How to complete this task
An exact copy of all records is expected, minus the images.

Data items
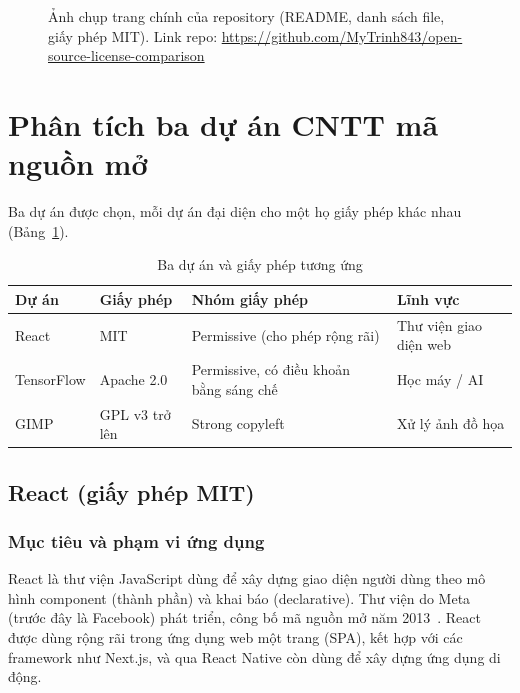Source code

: \documentclass[12pt,a4paper]{article}
\begin{document}
\begin{figure}[htbp]
\centering
{}
\caption{Ảnh chụp trang chính của repository (README, danh sách file, giấy phép MIT). Link repo: \url{https://github.com/MyTrinh843/open-source-license-comparison}}\label{fig:repo}
\end{figure}

\section{Phân tích ba dự án CNTT mã nguồn mở}\label{sec:projects}
Ba dự án được chọn, mỗi dự án đại diện cho một họ giấy phép khác nhau (Bảng~\ref{tab:three}).

\begin{table}[htbp]
\centering
\caption{Ba dự án và giấy phép tương ứng}\label{tab:three}
\renewcommand{\arraystretch}{1.25}
\begin{tabularx}{\textwidth}{@{}l l X l@{}}
\toprule
\textbf{Dự án} & \textbf{Giấy phép} & \textbf{Nhóm giấy phép} & \textbf{Lĩnh vực}\\\midrule
React & MIT & Permissive (cho phép rộng rãi) & Thư viện giao diện web\\
TensorFlow & Apache 2.0 & Permissive, có điều khoản bằng sáng chế & Học máy / AI\\
GIMP & GPL v3 trở lên & Strong copyleft & Xử lý ảnh đồ họa\\\bottomrule
\end{tabularx}
\end{table}

\subsection{React (giấy phép MIT)}\label{sec:react}
\subsubsection*{Mục tiêu và phạm vi ứng dụng}
React là thư viện JavaScript dùng để xây dựng giao diện người dùng theo mô hình component (thành phần) và khai báo (declarative). Thư viện do Meta (trước đây là Facebook) phát triển, công bố mã nguồn mở năm 2013~\cite{react}. React được dùng rộng rãi trong ứng dụng web một trang (SPA), kết hợp với các framework như Next.js, và qua React Native còn dùng để xây dựng ứng dụng di động.
\end{document}
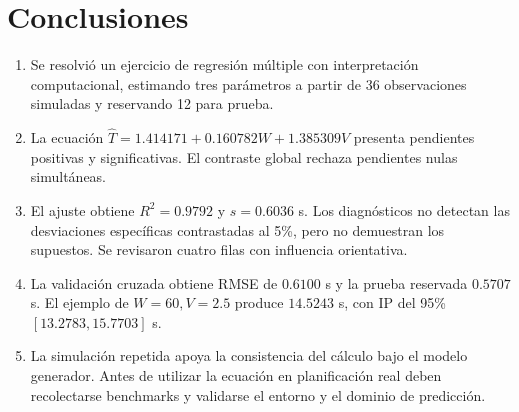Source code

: \documentclass[11pt,a4paper]{article}
\begin{document}
\section{Conclusiones}
\begin{enumerate}
\item Se resolvió un ejercicio de regresión múltiple con interpretación computacional, estimando tres parámetros a partir de 36 observaciones simuladas y reservando 12 para prueba.
\item La ecuación $\widehat T=1.414171+0.160782W+1.385309V$ presenta pendientes positivas y significativas. El contraste global rechaza pendientes nulas simultáneas.
\item El ajuste obtiene $R^2=0.9792$ y $s=0.6036$ s. Los diagnósticos no detectan las desviaciones específicas contrastadas al 5\%, pero no demuestran los supuestos. Se revisaron cuatro filas con influencia orientativa.
\item La validación cruzada obtiene RMSE de $0.6100$ s y la prueba reservada $0.5707$ s. El ejemplo de $W=60,V=2.5$ produce $14.5243$ s, con IP del 95\% $[13.2783,15.7703]$ s.
\item La simulación repetida apoya la consistencia del cálculo bajo el modelo generador. Antes de utilizar la ecuación en planificación real deben recolectarse benchmarks y validarse el entorno y el dominio de predicción.
\end{enumerate}
\end{document}

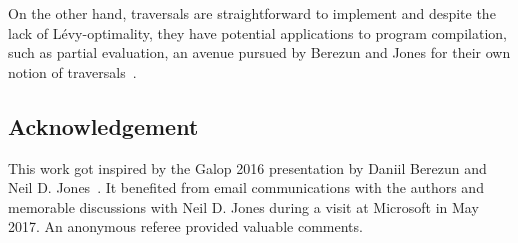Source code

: \documentclass{elsarticle}
\theoremstyle{plain}
\theoremstyle{definition}
\begin{document}
On the other hand, traversals are straightforward to implement and despite the lack of L\'evy-optimality, they have potential applications to program compilation, such as partial evaluation, an avenue pursued by Berezun and Jones for their own notion of traversals~\cite{berezunjones_partialevalbytraversals}.


%






\subsection*{Acknowledgement}
This work got inspired by the Galop 2016 presentation by Daniil Berezun and Neil D. Jones~\cite{berezunjones_partialevalbytraversals}. It benefited from email communications with the authors and memorable discussions with Neil D. Jones during a visit at Microsoft in May 2017.
An anonymous referee provided valuable comments.


\end{document}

Answer space
Source code

: \documentclass[12pt,a4paper]{article}
\begin{document}
\begin{figure}[htbp]
\centering
{}
\caption{Ảnh chụp trang chính của repository (README, danh sách file, giấy phép MIT). Link repo: \url{https://github.com/MyTrinh843/open-source-license-comparison}}\label{fig:repo}
\end{figure}

\section{Phân tích ba dự án CNTT mã nguồn mở}\label{sec:projects}
Ba dự án được chọn, mỗi dự án đại diện cho một họ giấy phép khác nhau (Bảng~\ref{tab:three}).

\begin{table}[htbp]
\centering
\caption{Ba dự án và giấy phép tương ứng}\label{tab:three}
\renewcommand{\arraystretch}{1.25}
\begin{tabularx}{\textwidth}{@{}l l X l@{}}
\toprule
\textbf{Dự án} & \textbf{Giấy phép} & \textbf{Nhóm giấy phép} & \textbf{Lĩnh vực}\\\midrule
React & MIT & Permissive (cho phép rộng rãi) & Thư viện giao diện web\\
TensorFlow & Apache 2.0 & Permissive, có điều khoản bằng sáng chế & Học máy / AI\\
GIMP & GPL v3 trở lên & Strong copyleft & Xử lý ảnh đồ họa\\\bottomrule
\end{tabularx}
\end{table}

\subsection{React (giấy phép MIT)}\label{sec:react}
\subsubsection*{Mục tiêu và phạm vi ứng dụng}
React là thư viện JavaScript dùng để xây dựng giao diện người dùng theo mô hình component (thành phần) và khai báo (declarative). Thư viện do Meta (trước đây là Facebook) phát triển, công bố mã nguồn mở năm 2013~\cite{react}. React được dùng rộng rãi trong ứng dụng web một trang (SPA), kết hợp với các framework như Next.js, và qua React Native còn dùng để xây dựng ứng dụng di động.
\end{document}
Source code

: \documentclass[11pt,a4paper]{article}
\begin{document}
\section{Conclusiones}
\begin{enumerate}
\item Se resolvió un ejercicio de regresión múltiple con interpretación computacional, estimando tres parámetros a partir de 36 observaciones simuladas y reservando 12 para prueba.
\item La ecuación $\widehat T=1.414171+0.160782W+1.385309V$ presenta pendientes positivas y significativas. El contraste global rechaza pendientes nulas simultáneas.
\item El ajuste obtiene $R^2=0.9792$ y $s=0.6036$ s. Los diagnósticos no detectan las desviaciones específicas contrastadas al 5\%, pero no demuestran los supuestos. Se revisaron cuatro filas con influencia orientativa.
\item La validación cruzada obtiene RMSE de $0.6100$ s y la prueba reservada $0.5707$ s. El ejemplo de $W=60,V=2.5$ produce $14.5243$ s, con IP del 95\% $[13.2783,15.7703]$ s.
\item La simulación repetida apoya la consistencia del cálculo bajo el modelo generador. Antes de utilizar la ecuación en planificación real deben recolectarse benchmarks y validarse el entorno y el dominio de predicción.
\end{enumerate}
\end{document}

Source code

: \documentclass{elsarticle}
\theoremstyle{plain}
\theoremstyle{definition}
\begin{document}
On the other hand, traversals are straightforward to implement and despite the lack of L\'evy-optimality, they have potential applications to program compilation, such as partial evaluation, an avenue pursued by Berezun and Jones for their own notion of traversals~\cite{berezunjones_partialevalbytraversals}.


%






\subsection*{Acknowledgement}
This work got inspired by the Galop 2016 presentation by Daniil Berezun and Neil D. Jones~\cite{berezunjones_partialevalbytraversals}. It benefited from email communications with the authors and memorable discussions with Neil D. Jones during a visit at Microsoft in May 2017.
An anonymous referee provided valuable comments.


\end{document}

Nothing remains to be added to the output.